## What to produce
A line below contains "save its color?**", and a later one contains "3. Search the". Repeat both, with every line between them, exactly.

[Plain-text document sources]

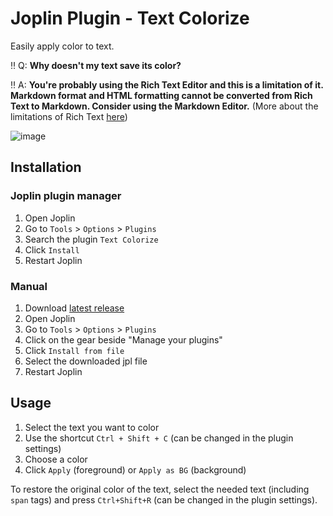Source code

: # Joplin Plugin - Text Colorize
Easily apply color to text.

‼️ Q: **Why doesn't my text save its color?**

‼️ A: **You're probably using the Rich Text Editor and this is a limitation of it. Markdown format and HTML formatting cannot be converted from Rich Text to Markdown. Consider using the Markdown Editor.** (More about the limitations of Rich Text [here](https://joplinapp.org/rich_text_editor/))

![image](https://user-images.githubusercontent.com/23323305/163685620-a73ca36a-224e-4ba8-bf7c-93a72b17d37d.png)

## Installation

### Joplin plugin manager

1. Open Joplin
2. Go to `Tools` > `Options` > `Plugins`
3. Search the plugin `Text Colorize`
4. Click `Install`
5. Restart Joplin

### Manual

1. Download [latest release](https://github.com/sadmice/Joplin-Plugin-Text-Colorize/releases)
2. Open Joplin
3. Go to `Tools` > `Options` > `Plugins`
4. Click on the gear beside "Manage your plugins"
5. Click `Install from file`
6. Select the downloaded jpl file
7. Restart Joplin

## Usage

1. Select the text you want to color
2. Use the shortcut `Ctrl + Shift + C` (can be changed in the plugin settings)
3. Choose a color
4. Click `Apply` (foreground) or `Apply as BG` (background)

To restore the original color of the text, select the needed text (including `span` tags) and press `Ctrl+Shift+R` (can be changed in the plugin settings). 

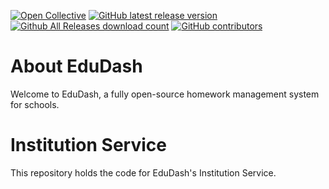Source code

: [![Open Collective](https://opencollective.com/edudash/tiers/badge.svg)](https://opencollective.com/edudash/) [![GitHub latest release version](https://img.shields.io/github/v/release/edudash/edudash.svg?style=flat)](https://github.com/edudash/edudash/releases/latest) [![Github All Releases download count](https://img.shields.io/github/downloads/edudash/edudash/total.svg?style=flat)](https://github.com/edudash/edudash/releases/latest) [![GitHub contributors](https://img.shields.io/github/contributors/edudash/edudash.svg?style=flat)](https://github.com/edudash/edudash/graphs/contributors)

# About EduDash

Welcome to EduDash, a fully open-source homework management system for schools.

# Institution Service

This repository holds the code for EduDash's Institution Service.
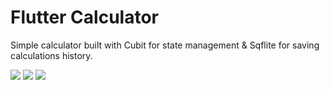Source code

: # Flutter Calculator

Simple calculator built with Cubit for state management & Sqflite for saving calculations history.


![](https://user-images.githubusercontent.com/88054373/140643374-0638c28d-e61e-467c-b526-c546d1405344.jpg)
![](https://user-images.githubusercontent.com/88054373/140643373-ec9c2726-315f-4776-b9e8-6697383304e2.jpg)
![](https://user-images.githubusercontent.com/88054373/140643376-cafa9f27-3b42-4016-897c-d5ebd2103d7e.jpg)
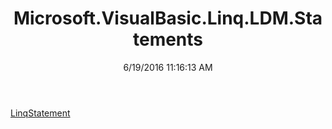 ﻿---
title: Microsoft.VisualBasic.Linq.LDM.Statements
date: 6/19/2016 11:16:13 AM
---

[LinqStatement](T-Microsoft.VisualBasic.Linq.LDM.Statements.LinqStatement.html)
...
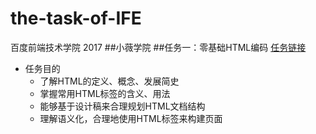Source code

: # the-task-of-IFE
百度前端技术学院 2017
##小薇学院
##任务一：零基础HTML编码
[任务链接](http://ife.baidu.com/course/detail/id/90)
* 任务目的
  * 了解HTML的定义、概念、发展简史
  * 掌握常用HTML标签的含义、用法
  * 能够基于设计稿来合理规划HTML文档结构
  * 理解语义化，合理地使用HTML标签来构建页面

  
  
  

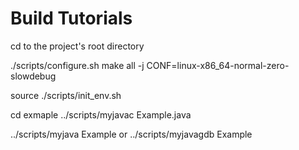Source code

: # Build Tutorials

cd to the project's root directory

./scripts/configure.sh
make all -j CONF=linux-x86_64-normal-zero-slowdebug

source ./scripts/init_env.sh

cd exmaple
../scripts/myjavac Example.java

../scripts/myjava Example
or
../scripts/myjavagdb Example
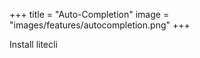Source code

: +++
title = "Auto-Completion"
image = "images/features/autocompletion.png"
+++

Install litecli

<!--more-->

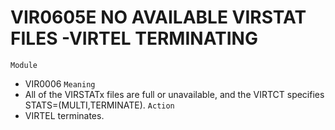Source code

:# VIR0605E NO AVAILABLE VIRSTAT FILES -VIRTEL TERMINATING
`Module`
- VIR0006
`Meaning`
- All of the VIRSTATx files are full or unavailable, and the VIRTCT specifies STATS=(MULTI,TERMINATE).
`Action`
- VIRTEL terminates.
...
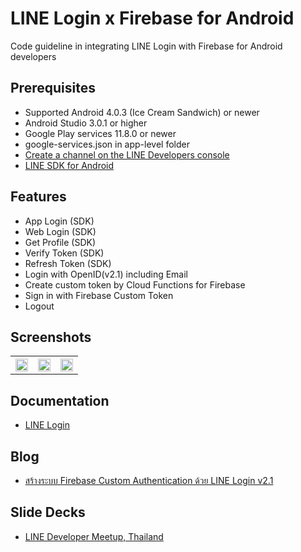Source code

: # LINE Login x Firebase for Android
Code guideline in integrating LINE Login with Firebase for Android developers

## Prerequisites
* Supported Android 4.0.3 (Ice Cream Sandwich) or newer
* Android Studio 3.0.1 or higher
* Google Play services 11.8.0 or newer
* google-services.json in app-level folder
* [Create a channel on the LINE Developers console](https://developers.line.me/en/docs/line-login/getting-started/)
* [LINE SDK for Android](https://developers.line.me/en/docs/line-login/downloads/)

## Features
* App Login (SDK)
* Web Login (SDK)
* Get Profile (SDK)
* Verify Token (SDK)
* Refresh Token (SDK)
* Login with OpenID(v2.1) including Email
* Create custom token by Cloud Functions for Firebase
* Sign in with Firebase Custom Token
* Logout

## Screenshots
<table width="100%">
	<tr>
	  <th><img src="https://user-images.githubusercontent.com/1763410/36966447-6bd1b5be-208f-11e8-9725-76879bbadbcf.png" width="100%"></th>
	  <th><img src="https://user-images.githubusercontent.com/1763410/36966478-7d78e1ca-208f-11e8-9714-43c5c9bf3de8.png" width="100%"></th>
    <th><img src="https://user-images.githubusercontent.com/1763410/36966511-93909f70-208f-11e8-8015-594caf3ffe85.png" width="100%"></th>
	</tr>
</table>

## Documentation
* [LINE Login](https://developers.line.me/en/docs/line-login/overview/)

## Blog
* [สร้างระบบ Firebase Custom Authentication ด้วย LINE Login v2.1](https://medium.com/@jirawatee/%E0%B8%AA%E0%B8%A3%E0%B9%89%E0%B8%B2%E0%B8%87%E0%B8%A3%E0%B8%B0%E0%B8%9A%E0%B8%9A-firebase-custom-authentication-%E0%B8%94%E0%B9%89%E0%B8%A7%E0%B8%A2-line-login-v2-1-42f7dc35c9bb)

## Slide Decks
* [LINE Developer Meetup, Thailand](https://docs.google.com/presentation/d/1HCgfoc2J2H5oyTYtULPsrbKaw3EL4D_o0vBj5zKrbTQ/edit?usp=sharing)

## Answer area
‼️ Q: **Why doesn't my text save its color?**

‼️ A: **You're probably using the Rich Text Editor and this is a limitation of it. Markdown format and HTML formatting cannot be converted from Rich Text to Markdown. Consider using the Markdown Editor.** (More about the limitations of Rich Text [here](https://joplinapp.org/rich_text_editor/))

![image](https://user-images.githubusercontent.com/23323305/163685620-a73ca36a-224e-4ba8-bf7c-93a72b17d37d.png)

## Installation

### Joplin plugin manager

1. Open Joplin
2. Go to `Tools` > `Options` > `Plugins`
3. Search the plugin `Text Colorize`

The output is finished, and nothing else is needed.